* **Your objective**: Report how many lines of the data contain the string "image". Add nothing.

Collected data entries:
________________________
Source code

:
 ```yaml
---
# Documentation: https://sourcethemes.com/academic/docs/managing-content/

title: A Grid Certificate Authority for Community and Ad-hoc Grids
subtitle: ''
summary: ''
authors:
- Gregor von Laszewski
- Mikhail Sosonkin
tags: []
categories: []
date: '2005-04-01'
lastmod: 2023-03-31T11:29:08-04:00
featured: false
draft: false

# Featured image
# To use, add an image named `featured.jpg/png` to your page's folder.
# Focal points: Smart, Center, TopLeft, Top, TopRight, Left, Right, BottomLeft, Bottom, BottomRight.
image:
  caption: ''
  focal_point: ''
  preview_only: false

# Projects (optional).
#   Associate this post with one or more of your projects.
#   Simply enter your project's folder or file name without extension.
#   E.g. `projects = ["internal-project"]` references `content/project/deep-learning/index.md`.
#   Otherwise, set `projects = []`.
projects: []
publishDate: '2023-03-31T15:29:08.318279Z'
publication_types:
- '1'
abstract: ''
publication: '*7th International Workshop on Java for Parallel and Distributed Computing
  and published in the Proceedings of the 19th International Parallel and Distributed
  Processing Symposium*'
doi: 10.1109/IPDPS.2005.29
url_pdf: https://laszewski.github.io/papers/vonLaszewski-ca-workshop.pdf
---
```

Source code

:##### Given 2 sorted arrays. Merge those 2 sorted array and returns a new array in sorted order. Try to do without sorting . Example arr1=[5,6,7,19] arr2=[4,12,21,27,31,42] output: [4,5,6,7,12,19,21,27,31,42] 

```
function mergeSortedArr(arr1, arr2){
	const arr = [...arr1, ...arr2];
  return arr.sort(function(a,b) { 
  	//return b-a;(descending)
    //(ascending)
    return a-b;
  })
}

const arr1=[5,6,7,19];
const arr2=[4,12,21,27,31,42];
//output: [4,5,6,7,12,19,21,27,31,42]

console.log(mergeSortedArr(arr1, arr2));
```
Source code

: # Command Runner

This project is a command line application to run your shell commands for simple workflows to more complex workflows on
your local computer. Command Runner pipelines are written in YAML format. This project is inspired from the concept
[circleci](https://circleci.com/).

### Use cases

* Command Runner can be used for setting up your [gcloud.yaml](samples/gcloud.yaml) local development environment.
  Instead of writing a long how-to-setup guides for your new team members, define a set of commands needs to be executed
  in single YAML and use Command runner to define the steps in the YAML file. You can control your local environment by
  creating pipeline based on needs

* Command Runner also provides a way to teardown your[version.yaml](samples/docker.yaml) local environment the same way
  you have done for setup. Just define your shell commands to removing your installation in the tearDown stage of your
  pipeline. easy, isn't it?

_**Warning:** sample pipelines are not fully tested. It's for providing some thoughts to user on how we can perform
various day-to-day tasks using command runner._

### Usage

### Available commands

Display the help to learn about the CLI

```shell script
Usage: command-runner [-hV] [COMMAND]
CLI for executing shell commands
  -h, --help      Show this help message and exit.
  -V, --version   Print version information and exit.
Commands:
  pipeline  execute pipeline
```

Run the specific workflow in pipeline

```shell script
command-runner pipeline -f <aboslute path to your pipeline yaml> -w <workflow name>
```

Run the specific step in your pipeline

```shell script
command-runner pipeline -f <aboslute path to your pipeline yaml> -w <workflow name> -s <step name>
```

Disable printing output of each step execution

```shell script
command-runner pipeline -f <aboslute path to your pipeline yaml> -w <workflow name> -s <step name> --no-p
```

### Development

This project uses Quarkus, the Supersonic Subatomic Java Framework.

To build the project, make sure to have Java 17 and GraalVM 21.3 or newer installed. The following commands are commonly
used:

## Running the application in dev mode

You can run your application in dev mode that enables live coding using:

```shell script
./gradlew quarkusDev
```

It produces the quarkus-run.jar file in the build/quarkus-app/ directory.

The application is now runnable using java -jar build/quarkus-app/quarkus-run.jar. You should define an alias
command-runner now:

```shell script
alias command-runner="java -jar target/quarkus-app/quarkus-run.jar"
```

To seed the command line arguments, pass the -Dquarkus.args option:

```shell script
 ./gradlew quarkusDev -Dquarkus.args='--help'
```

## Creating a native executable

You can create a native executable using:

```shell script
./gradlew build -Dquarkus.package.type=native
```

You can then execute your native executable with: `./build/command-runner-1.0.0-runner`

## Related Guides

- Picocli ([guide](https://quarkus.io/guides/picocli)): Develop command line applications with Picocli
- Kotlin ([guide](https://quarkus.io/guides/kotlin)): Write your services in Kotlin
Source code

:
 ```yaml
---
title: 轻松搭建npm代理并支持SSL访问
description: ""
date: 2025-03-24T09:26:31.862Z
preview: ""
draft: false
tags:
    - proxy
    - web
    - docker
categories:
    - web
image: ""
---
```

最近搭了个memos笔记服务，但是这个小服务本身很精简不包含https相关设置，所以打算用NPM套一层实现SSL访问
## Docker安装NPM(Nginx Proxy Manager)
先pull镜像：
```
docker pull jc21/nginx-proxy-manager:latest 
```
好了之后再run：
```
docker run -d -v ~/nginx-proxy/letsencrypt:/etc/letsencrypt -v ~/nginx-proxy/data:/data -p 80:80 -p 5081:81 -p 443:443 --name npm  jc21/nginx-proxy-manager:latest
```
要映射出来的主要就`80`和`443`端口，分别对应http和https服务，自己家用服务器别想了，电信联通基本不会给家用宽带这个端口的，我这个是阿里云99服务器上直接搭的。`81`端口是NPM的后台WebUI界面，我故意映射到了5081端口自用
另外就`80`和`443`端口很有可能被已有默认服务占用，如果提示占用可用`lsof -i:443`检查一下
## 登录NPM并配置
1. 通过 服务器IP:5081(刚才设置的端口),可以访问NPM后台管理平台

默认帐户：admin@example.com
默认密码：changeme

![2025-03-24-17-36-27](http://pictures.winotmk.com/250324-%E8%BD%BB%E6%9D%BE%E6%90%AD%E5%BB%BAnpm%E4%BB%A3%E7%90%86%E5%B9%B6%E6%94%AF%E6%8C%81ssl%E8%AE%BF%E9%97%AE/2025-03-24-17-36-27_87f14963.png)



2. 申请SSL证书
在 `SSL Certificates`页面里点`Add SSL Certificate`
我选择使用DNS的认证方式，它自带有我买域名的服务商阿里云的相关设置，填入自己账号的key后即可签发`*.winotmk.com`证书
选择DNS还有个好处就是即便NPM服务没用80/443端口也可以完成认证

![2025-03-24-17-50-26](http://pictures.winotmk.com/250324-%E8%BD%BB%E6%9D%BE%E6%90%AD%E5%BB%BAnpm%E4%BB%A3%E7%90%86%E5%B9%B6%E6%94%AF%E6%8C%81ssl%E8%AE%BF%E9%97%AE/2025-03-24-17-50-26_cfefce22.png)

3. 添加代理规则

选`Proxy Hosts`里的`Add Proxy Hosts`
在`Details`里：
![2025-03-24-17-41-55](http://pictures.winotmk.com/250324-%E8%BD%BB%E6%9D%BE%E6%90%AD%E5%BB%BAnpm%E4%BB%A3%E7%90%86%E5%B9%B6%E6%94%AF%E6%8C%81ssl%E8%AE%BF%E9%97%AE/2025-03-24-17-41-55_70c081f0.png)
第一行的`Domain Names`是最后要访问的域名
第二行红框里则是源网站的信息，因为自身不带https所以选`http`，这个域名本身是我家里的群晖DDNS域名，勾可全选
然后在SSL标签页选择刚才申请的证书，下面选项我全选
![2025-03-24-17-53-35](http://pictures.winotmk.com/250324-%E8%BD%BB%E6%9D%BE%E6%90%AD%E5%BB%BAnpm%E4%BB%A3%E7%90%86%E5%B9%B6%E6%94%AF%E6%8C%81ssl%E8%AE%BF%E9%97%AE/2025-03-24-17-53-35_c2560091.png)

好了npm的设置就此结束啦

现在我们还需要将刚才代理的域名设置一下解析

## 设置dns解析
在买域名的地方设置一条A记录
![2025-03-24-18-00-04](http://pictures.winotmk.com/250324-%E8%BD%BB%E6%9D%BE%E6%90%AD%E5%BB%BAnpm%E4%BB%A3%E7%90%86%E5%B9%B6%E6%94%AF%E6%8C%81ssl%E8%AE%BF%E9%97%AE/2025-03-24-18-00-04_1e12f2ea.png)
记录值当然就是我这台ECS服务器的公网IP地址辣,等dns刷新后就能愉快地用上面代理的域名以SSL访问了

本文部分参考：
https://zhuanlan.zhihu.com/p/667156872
________________________
* **Answer box**: 4